### Exercise description
Write out every line below that includes the word "terms".

### Record set

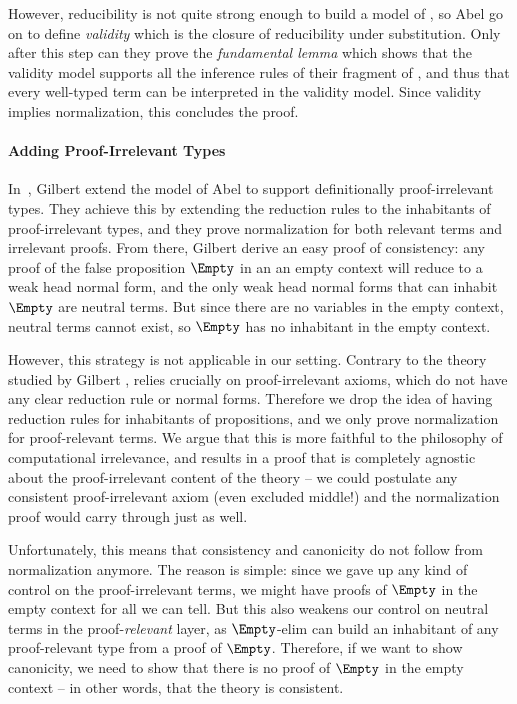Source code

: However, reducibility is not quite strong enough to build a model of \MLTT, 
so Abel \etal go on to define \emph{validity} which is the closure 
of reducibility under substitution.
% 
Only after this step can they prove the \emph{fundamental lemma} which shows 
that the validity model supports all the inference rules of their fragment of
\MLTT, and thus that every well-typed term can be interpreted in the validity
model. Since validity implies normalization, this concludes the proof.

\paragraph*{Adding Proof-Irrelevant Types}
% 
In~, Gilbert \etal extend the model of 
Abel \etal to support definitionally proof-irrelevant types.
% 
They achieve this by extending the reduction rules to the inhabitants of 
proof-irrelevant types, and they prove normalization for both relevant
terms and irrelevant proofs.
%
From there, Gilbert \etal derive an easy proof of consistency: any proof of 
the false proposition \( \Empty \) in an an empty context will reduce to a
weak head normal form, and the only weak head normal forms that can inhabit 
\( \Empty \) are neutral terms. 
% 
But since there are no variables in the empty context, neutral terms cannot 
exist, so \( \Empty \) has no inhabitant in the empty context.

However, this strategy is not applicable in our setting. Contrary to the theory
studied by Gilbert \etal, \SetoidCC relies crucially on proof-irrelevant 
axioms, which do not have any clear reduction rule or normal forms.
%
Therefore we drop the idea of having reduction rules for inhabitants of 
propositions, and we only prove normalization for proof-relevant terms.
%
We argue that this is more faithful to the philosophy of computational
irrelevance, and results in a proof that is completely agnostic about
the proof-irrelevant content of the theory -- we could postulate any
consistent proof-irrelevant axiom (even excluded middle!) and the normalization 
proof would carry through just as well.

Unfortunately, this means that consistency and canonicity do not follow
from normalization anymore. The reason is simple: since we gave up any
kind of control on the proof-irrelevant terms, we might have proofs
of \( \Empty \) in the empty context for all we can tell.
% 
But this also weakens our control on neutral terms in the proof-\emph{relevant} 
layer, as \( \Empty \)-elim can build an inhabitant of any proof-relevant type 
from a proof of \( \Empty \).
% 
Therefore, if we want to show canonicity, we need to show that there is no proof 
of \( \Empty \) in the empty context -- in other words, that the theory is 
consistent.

--

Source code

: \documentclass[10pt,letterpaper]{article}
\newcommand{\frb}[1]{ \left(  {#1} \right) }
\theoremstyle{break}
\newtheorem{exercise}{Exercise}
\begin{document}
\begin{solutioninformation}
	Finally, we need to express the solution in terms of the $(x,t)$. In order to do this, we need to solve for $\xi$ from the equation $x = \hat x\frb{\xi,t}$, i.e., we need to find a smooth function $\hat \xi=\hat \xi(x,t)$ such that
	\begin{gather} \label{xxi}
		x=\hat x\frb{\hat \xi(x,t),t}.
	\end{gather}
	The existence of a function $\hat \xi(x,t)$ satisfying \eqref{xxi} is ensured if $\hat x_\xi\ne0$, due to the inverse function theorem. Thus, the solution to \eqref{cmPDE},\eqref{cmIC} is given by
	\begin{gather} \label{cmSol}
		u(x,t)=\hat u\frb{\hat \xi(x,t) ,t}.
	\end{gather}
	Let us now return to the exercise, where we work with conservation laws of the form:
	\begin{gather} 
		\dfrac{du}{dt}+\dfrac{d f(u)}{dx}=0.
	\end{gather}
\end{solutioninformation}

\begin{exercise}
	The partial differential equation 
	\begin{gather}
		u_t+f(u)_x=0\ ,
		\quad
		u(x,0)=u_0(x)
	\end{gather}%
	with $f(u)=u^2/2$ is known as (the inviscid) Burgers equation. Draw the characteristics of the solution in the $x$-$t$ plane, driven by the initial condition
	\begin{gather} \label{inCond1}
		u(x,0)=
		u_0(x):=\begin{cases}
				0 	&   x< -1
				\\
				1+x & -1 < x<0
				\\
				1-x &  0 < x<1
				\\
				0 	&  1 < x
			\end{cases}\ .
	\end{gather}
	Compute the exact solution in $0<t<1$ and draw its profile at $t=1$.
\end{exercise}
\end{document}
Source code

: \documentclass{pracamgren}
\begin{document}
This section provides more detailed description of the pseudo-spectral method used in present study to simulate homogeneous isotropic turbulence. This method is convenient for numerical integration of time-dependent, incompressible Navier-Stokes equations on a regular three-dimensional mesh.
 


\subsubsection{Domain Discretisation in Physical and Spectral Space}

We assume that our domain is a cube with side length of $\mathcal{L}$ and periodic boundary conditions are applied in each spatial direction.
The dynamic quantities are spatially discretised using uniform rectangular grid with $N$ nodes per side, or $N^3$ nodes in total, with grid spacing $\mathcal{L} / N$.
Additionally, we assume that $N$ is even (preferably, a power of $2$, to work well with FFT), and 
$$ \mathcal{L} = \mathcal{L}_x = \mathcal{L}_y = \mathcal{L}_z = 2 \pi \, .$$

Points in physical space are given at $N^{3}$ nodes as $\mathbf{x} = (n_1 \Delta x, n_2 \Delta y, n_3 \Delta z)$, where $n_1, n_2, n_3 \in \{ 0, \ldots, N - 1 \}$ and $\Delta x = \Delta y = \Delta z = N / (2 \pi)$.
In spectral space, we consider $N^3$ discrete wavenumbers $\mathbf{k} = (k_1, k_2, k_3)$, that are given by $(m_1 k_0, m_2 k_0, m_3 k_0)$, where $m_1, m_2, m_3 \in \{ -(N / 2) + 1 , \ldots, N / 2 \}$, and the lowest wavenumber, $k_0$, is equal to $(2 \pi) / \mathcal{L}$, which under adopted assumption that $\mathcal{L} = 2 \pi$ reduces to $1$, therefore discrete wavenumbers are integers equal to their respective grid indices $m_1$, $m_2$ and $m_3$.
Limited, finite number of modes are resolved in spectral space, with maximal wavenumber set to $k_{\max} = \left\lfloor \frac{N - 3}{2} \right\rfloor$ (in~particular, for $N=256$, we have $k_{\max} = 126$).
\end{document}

* * *

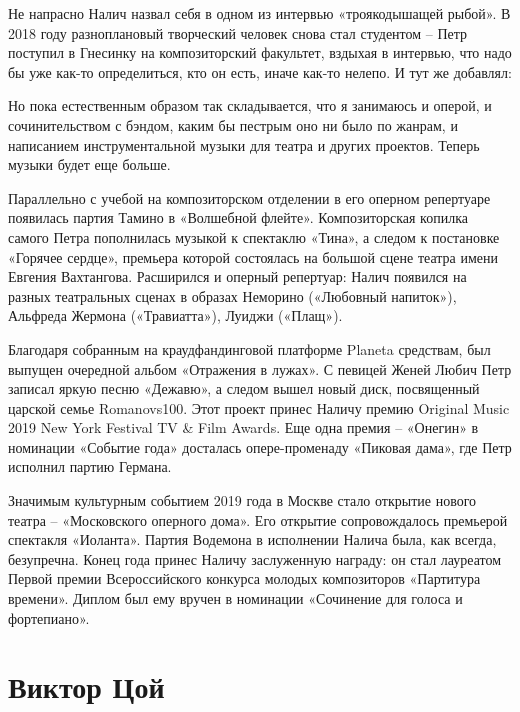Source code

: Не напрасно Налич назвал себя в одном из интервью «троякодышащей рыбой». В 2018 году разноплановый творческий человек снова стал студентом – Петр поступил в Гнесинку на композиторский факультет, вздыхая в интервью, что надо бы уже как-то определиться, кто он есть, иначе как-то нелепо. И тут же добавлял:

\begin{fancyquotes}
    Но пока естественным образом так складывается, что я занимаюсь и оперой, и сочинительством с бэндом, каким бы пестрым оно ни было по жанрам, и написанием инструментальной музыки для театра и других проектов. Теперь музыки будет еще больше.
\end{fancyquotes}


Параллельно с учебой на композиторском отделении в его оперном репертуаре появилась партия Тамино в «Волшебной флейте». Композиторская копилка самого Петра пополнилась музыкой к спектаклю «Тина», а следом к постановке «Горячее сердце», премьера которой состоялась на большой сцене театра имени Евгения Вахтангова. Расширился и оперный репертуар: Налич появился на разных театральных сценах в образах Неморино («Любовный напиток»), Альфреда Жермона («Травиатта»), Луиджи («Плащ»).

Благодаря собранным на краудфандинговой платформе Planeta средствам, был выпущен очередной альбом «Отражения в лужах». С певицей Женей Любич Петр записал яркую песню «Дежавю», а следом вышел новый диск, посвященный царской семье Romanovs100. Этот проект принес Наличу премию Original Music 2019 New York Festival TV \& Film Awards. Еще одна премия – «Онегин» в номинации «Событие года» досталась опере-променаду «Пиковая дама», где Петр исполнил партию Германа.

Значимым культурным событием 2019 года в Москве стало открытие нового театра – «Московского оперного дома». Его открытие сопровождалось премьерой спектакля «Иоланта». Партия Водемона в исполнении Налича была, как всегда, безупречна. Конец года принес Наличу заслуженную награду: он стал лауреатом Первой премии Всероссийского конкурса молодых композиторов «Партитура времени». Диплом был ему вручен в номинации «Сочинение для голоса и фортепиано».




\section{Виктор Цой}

### Your response
terms and irrelevant proofs.
\( \Empty \) are neutral terms. 
But since there are no variables in the empty context, neutral terms cannot 
propositions, and we only prove normalization for proof-relevant terms.
kind of control on the proof-irrelevant terms, we might have proofs
But this also weakens our control on neutral terms in the proof-\emph{relevant} 
	Finally, we need to express the solution in terms of the $(x,t)$. In order to do this, we need to solve for $\xi$ from the equation $x = \hat x\frb{\xi,t}$, i.e., we need to find a smooth function $\hat \xi=\hat \xi(x,t)$ such that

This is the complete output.